For example, what if some process X, instead of briefly supervening on a set of directions in a notebook, supervenes in a temporally extended way on a complicated and large set of directions for solving a problem. One can imagine that the directions are complex and printed in a book that takes a couple of days to work through. It should not matter in regard to the cognitive status of the process whether it takes two seconds to retrieve information from a notebook, or two days to solve a problem using a printed book. The issues of complexity, time, and quantity of processing, however, push on the issues of easy accessibility and ready availability. Should such measures matter if the process is the same in kind and the outcome similar? The important issue here is not whether something is rare, or requires critical evaluation, or is easy to access. Rather, the question is whether the external resources can carry our cognitive processes—whether they can be part of (or a potential part of) a cognitive process in that sense.

If this is right, then the kinds of institutions described by Hegel in terms of objective spirit should count as “mental institutions” (Gallagher and Crisafi 2009), that is, as supporting a form of extended cognition.
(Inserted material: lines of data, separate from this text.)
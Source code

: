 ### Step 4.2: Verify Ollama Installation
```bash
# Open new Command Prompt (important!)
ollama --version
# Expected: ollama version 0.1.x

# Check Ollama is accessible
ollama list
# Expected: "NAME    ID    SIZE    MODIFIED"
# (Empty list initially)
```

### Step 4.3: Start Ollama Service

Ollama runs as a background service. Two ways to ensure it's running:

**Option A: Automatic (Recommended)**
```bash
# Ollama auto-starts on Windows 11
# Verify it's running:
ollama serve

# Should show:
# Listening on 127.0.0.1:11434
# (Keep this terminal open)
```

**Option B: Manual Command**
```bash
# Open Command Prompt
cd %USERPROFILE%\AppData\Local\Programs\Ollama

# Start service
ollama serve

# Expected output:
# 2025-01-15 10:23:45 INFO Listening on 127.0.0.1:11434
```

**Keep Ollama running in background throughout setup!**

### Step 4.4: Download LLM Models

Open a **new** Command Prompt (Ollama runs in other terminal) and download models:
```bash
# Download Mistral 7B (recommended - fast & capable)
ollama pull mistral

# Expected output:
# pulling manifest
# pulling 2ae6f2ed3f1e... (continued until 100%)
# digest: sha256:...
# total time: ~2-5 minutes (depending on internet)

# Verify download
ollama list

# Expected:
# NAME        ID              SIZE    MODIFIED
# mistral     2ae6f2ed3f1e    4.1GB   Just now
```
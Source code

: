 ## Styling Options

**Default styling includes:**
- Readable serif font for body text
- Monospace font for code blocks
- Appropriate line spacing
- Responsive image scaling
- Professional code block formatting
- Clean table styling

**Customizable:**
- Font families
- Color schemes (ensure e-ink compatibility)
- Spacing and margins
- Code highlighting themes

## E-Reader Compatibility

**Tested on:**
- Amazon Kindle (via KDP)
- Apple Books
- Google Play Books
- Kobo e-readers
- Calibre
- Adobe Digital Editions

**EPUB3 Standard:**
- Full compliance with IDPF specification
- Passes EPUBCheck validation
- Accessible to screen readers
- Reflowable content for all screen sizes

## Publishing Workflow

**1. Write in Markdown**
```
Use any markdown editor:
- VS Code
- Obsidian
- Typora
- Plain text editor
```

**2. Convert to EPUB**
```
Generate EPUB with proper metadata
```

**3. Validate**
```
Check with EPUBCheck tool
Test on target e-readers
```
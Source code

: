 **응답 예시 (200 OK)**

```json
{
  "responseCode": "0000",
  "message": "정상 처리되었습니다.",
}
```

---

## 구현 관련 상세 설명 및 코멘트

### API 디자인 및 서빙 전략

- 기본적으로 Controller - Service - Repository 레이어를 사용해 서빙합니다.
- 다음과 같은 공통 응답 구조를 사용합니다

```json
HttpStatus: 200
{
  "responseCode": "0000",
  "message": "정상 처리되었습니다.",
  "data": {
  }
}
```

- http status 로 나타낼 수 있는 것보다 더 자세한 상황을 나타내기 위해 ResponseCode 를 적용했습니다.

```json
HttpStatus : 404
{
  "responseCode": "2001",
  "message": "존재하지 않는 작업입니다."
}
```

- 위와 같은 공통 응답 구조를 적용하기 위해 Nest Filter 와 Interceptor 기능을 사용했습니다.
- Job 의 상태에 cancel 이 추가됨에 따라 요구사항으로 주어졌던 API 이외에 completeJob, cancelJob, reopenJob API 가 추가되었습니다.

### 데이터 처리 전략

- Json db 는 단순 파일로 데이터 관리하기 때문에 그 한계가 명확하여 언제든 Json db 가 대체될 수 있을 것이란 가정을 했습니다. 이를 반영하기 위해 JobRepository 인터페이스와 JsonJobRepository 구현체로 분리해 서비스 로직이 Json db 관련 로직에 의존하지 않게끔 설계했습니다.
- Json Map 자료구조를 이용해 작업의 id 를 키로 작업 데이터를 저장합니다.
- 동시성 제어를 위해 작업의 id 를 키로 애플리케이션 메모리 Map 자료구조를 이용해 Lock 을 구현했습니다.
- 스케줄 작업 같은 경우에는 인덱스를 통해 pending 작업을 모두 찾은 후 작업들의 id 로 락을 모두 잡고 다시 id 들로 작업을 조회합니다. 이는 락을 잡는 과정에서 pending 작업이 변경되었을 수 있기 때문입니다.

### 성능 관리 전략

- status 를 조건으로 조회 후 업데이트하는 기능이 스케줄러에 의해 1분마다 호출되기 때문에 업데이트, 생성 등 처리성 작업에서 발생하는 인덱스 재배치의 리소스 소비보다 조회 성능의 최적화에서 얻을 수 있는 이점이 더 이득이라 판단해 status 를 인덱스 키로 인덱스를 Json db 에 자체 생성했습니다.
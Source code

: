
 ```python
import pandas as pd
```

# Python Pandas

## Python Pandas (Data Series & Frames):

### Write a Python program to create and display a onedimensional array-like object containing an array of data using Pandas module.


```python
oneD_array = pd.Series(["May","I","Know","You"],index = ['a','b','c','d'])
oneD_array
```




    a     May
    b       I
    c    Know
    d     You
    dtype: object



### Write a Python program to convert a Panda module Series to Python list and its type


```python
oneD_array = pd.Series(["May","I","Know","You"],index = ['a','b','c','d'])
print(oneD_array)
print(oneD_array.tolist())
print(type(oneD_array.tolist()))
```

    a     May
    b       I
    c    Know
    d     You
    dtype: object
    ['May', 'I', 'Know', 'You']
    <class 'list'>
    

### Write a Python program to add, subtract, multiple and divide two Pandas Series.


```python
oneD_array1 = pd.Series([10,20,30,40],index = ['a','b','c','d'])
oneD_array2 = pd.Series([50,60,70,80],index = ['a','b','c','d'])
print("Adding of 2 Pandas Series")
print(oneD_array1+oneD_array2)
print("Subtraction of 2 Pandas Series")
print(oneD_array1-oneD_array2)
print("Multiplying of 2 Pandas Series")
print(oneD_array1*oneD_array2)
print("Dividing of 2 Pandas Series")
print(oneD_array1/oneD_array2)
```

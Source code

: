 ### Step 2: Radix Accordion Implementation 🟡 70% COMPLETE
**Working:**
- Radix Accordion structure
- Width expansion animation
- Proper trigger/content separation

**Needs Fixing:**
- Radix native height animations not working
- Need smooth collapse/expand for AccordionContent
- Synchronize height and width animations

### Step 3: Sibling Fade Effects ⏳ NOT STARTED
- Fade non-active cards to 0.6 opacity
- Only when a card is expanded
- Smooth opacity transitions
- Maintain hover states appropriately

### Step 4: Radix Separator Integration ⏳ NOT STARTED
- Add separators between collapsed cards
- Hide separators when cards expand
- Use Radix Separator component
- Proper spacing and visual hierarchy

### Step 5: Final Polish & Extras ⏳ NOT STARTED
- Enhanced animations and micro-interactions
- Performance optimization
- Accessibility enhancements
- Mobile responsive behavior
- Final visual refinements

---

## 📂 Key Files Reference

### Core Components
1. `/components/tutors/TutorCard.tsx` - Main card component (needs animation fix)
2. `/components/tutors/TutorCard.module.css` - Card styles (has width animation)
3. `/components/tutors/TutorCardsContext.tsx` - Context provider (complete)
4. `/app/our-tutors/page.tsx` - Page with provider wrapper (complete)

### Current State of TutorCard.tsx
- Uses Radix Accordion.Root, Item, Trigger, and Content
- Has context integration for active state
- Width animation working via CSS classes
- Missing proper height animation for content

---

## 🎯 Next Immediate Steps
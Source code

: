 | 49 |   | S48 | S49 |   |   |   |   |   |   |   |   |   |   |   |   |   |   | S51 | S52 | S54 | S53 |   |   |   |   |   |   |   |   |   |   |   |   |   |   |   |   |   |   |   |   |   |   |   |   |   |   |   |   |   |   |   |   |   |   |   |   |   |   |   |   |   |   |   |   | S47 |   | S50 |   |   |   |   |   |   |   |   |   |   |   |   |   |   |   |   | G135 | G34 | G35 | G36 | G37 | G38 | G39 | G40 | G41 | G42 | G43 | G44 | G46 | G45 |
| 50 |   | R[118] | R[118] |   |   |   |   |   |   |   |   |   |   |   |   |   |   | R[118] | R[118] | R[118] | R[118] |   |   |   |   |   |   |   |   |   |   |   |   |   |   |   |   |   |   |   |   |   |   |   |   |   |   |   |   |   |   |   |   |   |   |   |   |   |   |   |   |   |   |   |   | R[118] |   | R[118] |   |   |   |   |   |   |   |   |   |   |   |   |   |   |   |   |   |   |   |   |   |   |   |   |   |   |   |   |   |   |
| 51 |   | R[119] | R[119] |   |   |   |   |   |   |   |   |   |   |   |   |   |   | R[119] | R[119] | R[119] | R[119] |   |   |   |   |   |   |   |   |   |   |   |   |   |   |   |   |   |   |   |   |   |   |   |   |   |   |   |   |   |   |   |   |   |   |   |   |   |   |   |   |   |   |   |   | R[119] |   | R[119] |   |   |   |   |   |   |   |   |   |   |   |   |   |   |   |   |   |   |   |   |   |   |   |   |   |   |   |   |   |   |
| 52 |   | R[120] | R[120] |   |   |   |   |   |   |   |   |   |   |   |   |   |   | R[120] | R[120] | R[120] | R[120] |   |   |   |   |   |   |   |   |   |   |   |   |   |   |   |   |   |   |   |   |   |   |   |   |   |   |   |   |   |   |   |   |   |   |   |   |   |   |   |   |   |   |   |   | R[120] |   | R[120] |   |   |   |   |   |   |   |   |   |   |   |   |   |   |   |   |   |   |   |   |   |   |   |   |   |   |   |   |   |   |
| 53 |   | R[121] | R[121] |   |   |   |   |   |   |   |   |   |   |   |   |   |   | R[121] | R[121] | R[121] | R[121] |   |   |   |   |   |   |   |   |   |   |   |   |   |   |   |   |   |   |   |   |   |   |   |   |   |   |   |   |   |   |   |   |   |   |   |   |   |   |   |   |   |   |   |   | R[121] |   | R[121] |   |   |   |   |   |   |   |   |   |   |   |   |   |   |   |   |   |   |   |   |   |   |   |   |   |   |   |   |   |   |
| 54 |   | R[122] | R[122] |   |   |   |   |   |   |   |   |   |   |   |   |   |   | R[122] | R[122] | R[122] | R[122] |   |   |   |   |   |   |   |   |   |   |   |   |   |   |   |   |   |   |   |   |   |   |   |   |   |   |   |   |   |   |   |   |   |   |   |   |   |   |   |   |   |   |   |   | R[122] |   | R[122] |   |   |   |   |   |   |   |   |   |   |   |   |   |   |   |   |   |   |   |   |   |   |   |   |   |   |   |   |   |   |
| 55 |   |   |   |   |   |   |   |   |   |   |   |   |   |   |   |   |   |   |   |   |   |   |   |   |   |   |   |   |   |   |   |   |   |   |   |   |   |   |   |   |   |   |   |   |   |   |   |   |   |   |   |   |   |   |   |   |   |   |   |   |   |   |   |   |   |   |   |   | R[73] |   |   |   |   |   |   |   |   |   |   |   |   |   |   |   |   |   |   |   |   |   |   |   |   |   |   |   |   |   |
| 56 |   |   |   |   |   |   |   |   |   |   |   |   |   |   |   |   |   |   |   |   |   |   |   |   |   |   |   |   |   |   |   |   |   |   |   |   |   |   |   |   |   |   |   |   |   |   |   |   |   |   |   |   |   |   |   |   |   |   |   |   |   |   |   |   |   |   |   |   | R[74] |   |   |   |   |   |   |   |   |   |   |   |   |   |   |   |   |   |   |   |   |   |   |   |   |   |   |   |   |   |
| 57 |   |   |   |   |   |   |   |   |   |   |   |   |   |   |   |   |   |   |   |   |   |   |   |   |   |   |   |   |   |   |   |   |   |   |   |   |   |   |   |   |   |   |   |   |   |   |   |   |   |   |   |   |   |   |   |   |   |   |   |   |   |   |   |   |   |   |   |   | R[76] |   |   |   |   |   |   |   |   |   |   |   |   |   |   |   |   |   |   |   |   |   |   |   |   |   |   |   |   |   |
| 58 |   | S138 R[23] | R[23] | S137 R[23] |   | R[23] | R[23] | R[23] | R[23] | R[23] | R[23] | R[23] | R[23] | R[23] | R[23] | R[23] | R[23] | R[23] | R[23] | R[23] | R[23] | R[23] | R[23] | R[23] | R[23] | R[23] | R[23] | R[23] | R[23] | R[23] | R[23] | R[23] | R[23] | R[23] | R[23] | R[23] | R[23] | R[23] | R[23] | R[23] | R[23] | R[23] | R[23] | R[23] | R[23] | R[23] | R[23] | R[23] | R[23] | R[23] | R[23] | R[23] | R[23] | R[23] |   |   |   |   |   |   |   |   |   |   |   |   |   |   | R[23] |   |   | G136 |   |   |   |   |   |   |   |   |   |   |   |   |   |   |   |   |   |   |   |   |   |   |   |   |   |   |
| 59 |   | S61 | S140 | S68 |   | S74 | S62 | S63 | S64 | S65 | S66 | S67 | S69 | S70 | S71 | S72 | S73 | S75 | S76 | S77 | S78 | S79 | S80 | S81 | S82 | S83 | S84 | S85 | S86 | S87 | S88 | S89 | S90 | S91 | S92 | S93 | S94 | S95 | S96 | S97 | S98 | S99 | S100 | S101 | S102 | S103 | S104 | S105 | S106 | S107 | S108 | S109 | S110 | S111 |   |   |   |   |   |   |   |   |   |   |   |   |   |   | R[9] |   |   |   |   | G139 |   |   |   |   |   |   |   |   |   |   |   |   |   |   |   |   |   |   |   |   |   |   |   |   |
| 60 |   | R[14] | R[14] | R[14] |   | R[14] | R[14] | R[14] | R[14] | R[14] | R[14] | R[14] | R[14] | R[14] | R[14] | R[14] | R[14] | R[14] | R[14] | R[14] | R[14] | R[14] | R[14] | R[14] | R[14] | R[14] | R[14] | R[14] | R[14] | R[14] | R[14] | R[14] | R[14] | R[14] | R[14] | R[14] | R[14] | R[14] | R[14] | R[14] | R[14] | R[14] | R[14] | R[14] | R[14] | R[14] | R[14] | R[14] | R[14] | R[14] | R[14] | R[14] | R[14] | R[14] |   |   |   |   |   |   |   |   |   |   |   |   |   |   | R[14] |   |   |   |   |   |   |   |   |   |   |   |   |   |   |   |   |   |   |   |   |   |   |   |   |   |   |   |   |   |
Of course, this pushes us beyond the strict interpretation of the parity principle to the extent that such external resources are quite different than anything that can be found ‘‘in the head.” Yet they can partly carry our cognitive processes when we cognitively engage with them. Our argument, in agreement with the liberal interpretation of the parity principle, is that any lack of parity in this sense should not disqualify such processes from being considered cognitive if they are processes to which the human organism is linked in the right way, that is, ‘‘in a two-way interaction, creating a coupled system that can be seen as a cognitive system in its own right’’ (Clark and Chalmers 1998, 8). Accordingly, we can start to see that human cognition relies not simply on localized brain processes in any particular individual, or on short-term uses of notebooks, tools, and technologies, but often on social processes that extend over long periods of time.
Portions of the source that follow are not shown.